* _SUPPLIED INFORMATION_:

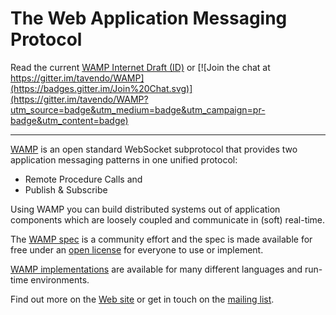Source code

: # The Web Application Messaging Protocol

Read the current [WAMP Internet Draft (ID)](https://tools.ietf.org/html/draft-oberstet-hybi-tavendo-wamp-00) or [![Join the chat at https://gitter.im/tavendo/WAMP](https://badges.gitter.im/Join%20Chat.svg)](https://gitter.im/tavendo/WAMP?utm_source=badge&utm_medium=badge&utm_campaign=pr-badge&utm_content=badge)

---

[WAMP](http://wamp.ws) is an open standard WebSocket subprotocol that provides two application messaging patterns in one unified protocol:

* Remote Procedure Calls and
* Publish & Subscribe

Using WAMP you can build distributed systems out of application components which are loosely coupled and communicate in (soft) real-time.

The [WAMP spec](https://github.com/tavendo/WAMP/tree/master/spec) is a community effort and the spec is made available for free under an [open license](LEGAL.md) for everyone to use or implement.

[WAMP implementations](http://wamp.ws/implementations/) are available for many different languages and run-time environments.

Find out more on the [Web site](http://wamp.ws) or get in touch on the [mailing list](https://groups.google.com/group/wampws).
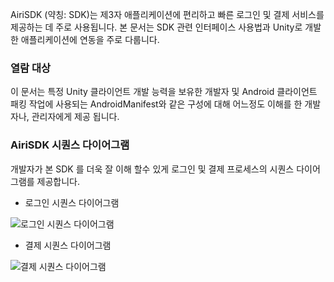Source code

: AiriSDK (약칭: SDK)는 제3자 애플리케이션에 편리하고 빠른 로그인 및 결제 서비스를 제공하는 데 주로 사용됩니다. 본 문서는 SDK 관련 인터페이스 사용법과 Unity로 개발한 애플리케이션에 연동을 주로 다룹니다.

### 열람 대상
이 문서는 특정 Unity 클라이언트 개발 능력을 보유한 개발자 및 Android 클라이언트 패킹 작업에 사용되는 AndroidManifest와 같은 구성에 대해 어느정도 이해를 한 개발자나, 관리자에게 제공 됩니다.

### AiriSDK 시퀀스 다이어그램
개발자가 본 SDK 를 더욱 잘 이해 할수 있게 로그인 및 결제 프로세스의 시퀀스 다이어그램를 제공합니다. 

+ 로그인 시퀀스 다이어그램

![로그인 시퀀스 다이어그램](https://raw.githubusercontent.com/Yostardev/yostarsdk/master/docs/_media/kr_login_in.png)

+ 결제 시퀀스 다이어그램

![결제 시퀀스 다이어그램](https://raw.githubusercontent.com/Yostardev/yostarsdk/master/docs/_media/kr_pay.png)
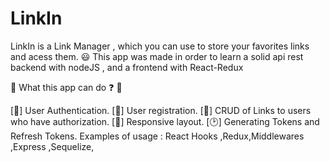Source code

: # LinkIn

LinkIn is a Link Manager , which you can use to store your favorites links and acess them. :smiley:
This app was made in order to learn a solid api rest backend with nodeJS , and a frontend with React-Redux

 :eyes: What this app can do :question: :eyes:
 
 [🔑] User Authentication.
 [👤] User registration.
 [📝] CRUD of Links to users who have authorization.
 [📲] Responsive layout.
 [:clock2:] Generating Tokens and Refresh Tokens.
 Examples of usage : React Hooks ,Redux,Middlewares ,Express ,Sequelize,
 




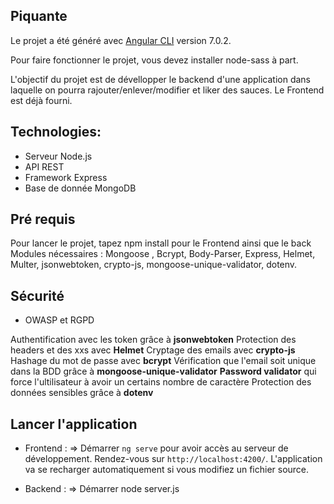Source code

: ## Piquante

Le projet a été généré avec [Angular CLI](https://github.com/angular/angular-cli) version 7.0.2.

Pour faire fonctionner le projet, vous devez installer node-sass à part.

L'objectif du projet est de dévellopper le backend d'une application dans laquelle on pourra rajouter/enlever/modifier et liker des sauces.
Le Frontend est déjà fourni.

## Technologies:

* Serveur Node.js
* API REST
* Framework Express
* Base de donnée MongoDB

## Pré requis 
Pour lancer le projet, tapez npm install pour le Frontend ainsi que le back
Modules nécessaires : Mongoose , Bcrypt, Body-Parser, Express, Helmet, Multer, jsonwebtoken, crypto-js, mongoose-unique-validator, dotenv.

## Sécurité 

* OWASP et RGPD

Authentification avec les token grâce à __jsonwebtoken__
Protection des headers et des xxs avec __Helmet__
Cryptage des emails avec __crypto-js__
Hashage du mot de passe avec __bcrypt__
Vérification que l'email soit unique dans la BDD grâce à __mongoose-unique-validator__
__Password validator__ qui force l'ultilisateur à avoir un certains nombre de caractère
Protection des données sensibles grâce à __dotenv__

## Lancer l'application


* Frontend :
=> Démarrer `ng serve` pour avoir accès au serveur de développement. Rendez-vous sur `http://localhost:4200/`. L'application va se recharger automatiquement si vous modifiez un fichier source.

* Backend :
=> Démarrer node server.js 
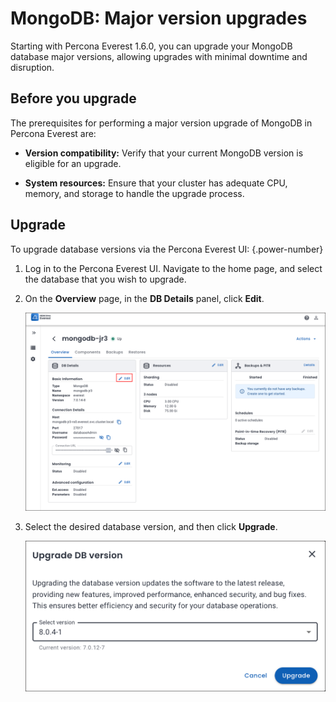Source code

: # MongoDB: Major version upgrades

Starting with Percona Everest 1.6.0, you can upgrade your MongoDB database major versions, allowing upgrades with minimal downtime and disruption.

## Before you upgrade

The prerequisites for performing a major version upgrade of MongoDB in Percona Everest are:

- **Version compatibility:** Verify that your current MongoDB version is eligible for an upgrade.

- **System resources:** Ensure that your cluster has adequate CPU, memory, and storage to handle the upgrade process.

## Upgrade

To upgrade database versions via the Percona Everest UI:
{.power-number}

1. Log in to the Percona Everest UI. Navigate to the home page, and select the database that you wish to upgrade. 

2. On the **Overview** page, in the **DB Details** panel, click **Edit**. 

    ![!image](../images/database_upgrade.png)


3. Select the desired database version, and then click **Upgrade**.

    ![!image](../images/upgrade_database_versions.png)









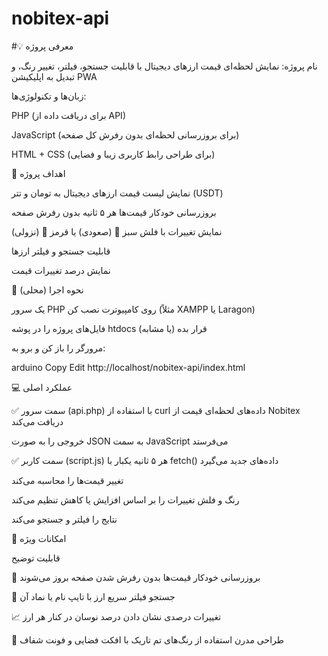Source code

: # nobitex-api

#💡 معرفی پروژه


نام پروژه: نمایش لحظه‌ای قیمت ارزهای دیجیتال با قابلیت جستجو، فیلتر، تغییر رنگ، و تبدیل به اپلیکیشن PWA

زبان‌ها و تکنولوژی‌ها:

PHP (برای دریافت داده از API)

JavaScript (برای بروزرسانی لحظه‌ای بدون رفرش کل صفحه)

HTML + CSS (برای طراحی رابط کاربری زیبا و فضایی)



🎯 اهداف پروژه

نمایش لیست قیمت ارزهای دیجیتال به تومان و تتر (USDT)

بروزرسانی خودکار قیمت‌ها هر ۵ ثانیه بدون رفرش صفحه

نمایش تغییرات با فلش سبز 🔼 (صعودی) یا قرمز 🔽 (نزولی)

قابلیت جستجو و فیلتر ارزها

نمایش درصد تغییرات قیمت


🔧 نحوه اجرا (محلی)

یک سرور PHP روی کامپیوترت نصب کن (مثلاً XAMPP یا Laragon)

فایل‌های پروژه را در پوشه htdocs (یا مشابه) قرار بده

مرورگر را باز کن و برو به:

arduino
Copy
Edit
http://localhost/nobitex-api/index.html



💻 عملکرد اصلی

✅ سمت سرور (api.php)
با استفاده از curl داده‌های لحظه‌ای قیمت از Nobitex دریافت می‌کند

خروجی را به صورت JSON به سمت JavaScript می‌فرستد

✅ سمت کاربر (script.js)
هر ۵ ثانیه یکبار با fetch() داده‌های جدید می‌گیرد

تغییر قیمت‌ها را محاسبه می‌کند

رنگ و فلش تغییرات را بر اساس افزایش یا کاهش تنظیم می‌کند

نتایج را فیلتر و جستجو می‌کند



🌟 امکانات ویژه

قابلیت	توضیح


🔄 بروزرسانی خودکار	قیمت‌ها بدون رفرش شدن صفحه بروز می‌شوند

🔎 جستجو	فیلتر سریع ارز با تایپ نام یا نماد آن

📈 تغییرات درصدی	نشان دادن درصد نوسان در کنار هر ارز

🎨 طراحی مدرن	استفاده از رنگ‌های تم تاریک با افکت فضایی و فونت شفاف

* _WHAT IS BEING ASKED_: Whatever the records hold apart from pictures should be repeated exactly.

* _TASK SOLUTION_:
Source code

: # The Web Application Messaging Protocol

Read the current [WAMP Internet Draft (ID)](https://tools.ietf.org/html/draft-oberstet-hybi-tavendo-wamp-00) or [![Join the chat at https://gitter.im/tavendo/WAMP](https://badges.gitter.im/Join%20Chat.svg)](https://gitter.im/tavendo/WAMP?utm_source=badge&utm_medium=badge&utm_campaign=pr-badge&utm_content=badge)

---

[WAMP](http://wamp.ws) is an open standard WebSocket subprotocol that provides two application messaging patterns in one unified protocol:

* Remote Procedure Calls and
* Publish & Subscribe

Using WAMP you can build distributed systems out of application components which are loosely coupled and communicate in (soft) real-time.

The [WAMP spec](https://github.com/tavendo/WAMP/tree/master/spec) is a community effort and the spec is made available for free under an [open license](LEGAL.md) for everyone to use or implement.

[WAMP implementations](http://wamp.ws/implementations/) are available for many different languages and run-time environments.

Find out more on the [Web site](http://wamp.ws) or get in touch on the [mailing list](https://groups.google.com/group/wampws).
Source code

: AiriSDK (약칭: SDK)는 제3자 애플리케이션에 편리하고 빠른 로그인 및 결제 서비스를 제공하는 데 주로 사용됩니다. 본 문서는 SDK 관련 인터페이스 사용법과 Unity로 개발한 애플리케이션에 연동을 주로 다룹니다.

### 열람 대상
이 문서는 특정 Unity 클라이언트 개발 능력을 보유한 개발자 및 Android 클라이언트 패킹 작업에 사용되는 AndroidManifest와 같은 구성에 대해 어느정도 이해를 한 개발자나, 관리자에게 제공 됩니다.

### AiriSDK 시퀀스 다이어그램
개발자가 본 SDK 를 더욱 잘 이해 할수 있게 로그인 및 결제 프로세스의 시퀀스 다이어그램를 제공합니다. 

+ 로그인 시퀀스 다이어그램

![로그인 시퀀스 다이어그램](https://raw.githubusercontent.com/Yostardev/yostarsdk/master/docs/_media/kr_login_in.png)

+ 결제 시퀀스 다이어그램

![결제 시퀀스 다이어그램](https://raw.githubusercontent.com/Yostardev/yostarsdk/master/docs/_media/kr_pay.png)
Source code

: # LinkIn

LinkIn is a Link Manager , which you can use to store your favorites links and acess them. :smiley:
This app was made in order to learn a solid api rest backend with nodeJS , and a frontend with React-Redux

 :eyes: What this app can do :question: :eyes:
 
 [🔑] User Authentication.
 [👤] User registration.
 [📝] CRUD of Links to users who have authorization.
 [📲] Responsive layout.
 [:clock2:] Generating Tokens and Refresh Tokens.
 Examples of usage : React Hooks ,Redux,Middlewares ,Express ,Sequelize,
 




Source code

: ## Piquante

Le projet a été généré avec [Angular CLI](https://github.com/angular/angular-cli) version 7.0.2.

Pour faire fonctionner le projet, vous devez installer node-sass à part.

L'objectif du projet est de dévellopper le backend d'une application dans laquelle on pourra rajouter/enlever/modifier et liker des sauces.
Le Frontend est déjà fourni.

## Technologies:

* Serveur Node.js
* API REST
* Framework Express
* Base de donnée MongoDB

## Pré requis 
Pour lancer le projet, tapez npm install pour le Frontend ainsi que le back
Modules nécessaires : Mongoose , Bcrypt, Body-Parser, Express, Helmet, Multer, jsonwebtoken, crypto-js, mongoose-unique-validator, dotenv.

## Sécurité 

* OWASP et RGPD

Authentification avec les token grâce à __jsonwebtoken__
Protection des headers et des xxs avec __Helmet__
Cryptage des emails avec __crypto-js__
Hashage du mot de passe avec __bcrypt__
Vérification que l'email soit unique dans la BDD grâce à __mongoose-unique-validator__
__Password validator__ qui force l'ultilisateur à avoir un certains nombre de caractère
Protection des données sensibles grâce à __dotenv__

## Lancer l'application


* Frontend :
=> Démarrer `ng serve` pour avoir accès au serveur de développement. Rendez-vous sur `http://localhost:4200/`. L'application va se recharger automatiquement si vous modifiez un fichier source.

* Backend :
=> Démarrer node server.js 
Source code

: # MongoDB: Major version upgrades

Starting with Percona Everest 1.6.0, you can upgrade your MongoDB database major versions, allowing upgrades with minimal downtime and disruption.

## Before you upgrade

The prerequisites for performing a major version upgrade of MongoDB in Percona Everest are:

- **Version compatibility:** Verify that your current MongoDB version is eligible for an upgrade.

- **System resources:** Ensure that your cluster has adequate CPU, memory, and storage to handle the upgrade process.

## Upgrade

To upgrade database versions via the Percona Everest UI:
{.power-number}

1. Log in to the Percona Everest UI. Navigate to the home page, and select the database that you wish to upgrade. 

2. On the **Overview** page, in the **DB Details** panel, click **Edit**. 

    ![!image](../images/database_upgrade.png)


3. Select the desired database version, and then click **Upgrade**.

    ![!image](../images/upgrade_database_versions.png)









Source code

: # nobitex-api

#💡 معرفی پروژه


نام پروژه: نمایش لحظه‌ای قیمت ارزهای دیجیتال با قابلیت جستجو، فیلتر، تغییر رنگ، و تبدیل به اپلیکیشن PWA

زبان‌ها و تکنولوژی‌ها:

PHP (برای دریافت داده از API)

JavaScript (برای بروزرسانی لحظه‌ای بدون رفرش کل صفحه)

HTML + CSS (برای طراحی رابط کاربری زیبا و فضایی)



🎯 اهداف پروژه

نمایش لیست قیمت ارزهای دیجیتال به تومان و تتر (USDT)

بروزرسانی خودکار قیمت‌ها هر ۵ ثانیه بدون رفرش صفحه

نمایش تغییرات با فلش سبز 🔼 (صعودی) یا قرمز 🔽 (نزولی)

قابلیت جستجو و فیلتر ارزها

نمایش درصد تغییرات قیمت


🔧 نحوه اجرا (محلی)

یک سرور PHP روی کامپیوترت نصب کن (مثلاً XAMPP یا Laragon)

فایل‌های پروژه را در پوشه htdocs (یا مشابه) قرار بده

مرورگر را باز کن و برو به:

arduino
Copy
Edit
http://localhost/nobitex-api/index.html



💻 عملکرد اصلی

✅ سمت سرور (api.php)
با استفاده از curl داده‌های لحظه‌ای قیمت از Nobitex دریافت می‌کند

خروجی را به صورت JSON به سمت JavaScript می‌فرستد

✅ سمت کاربر (script.js)
هر ۵ ثانیه یکبار با fetch() داده‌های جدید می‌گیرد

تغییر قیمت‌ها را محاسبه می‌کند

رنگ و فلش تغییرات را بر اساس افزایش یا کاهش تنظیم می‌کند

نتایج را فیلتر و جستجو می‌کند



🌟 امکانات ویژه

قابلیت	توضیح


🔄 بروزرسانی خودکار	قیمت‌ها بدون رفرش شدن صفحه بروز می‌شوند

🔎 جستجو	فیلتر سریع ارز با تایپ نام یا نماد آن

📈 تغییرات درصدی	نشان دادن درصد نوسان در کنار هر ارز

🎨 طراحی مدرن	استفاده از رنگ‌های تم تاریک با افکت فضایی و فونت شفاف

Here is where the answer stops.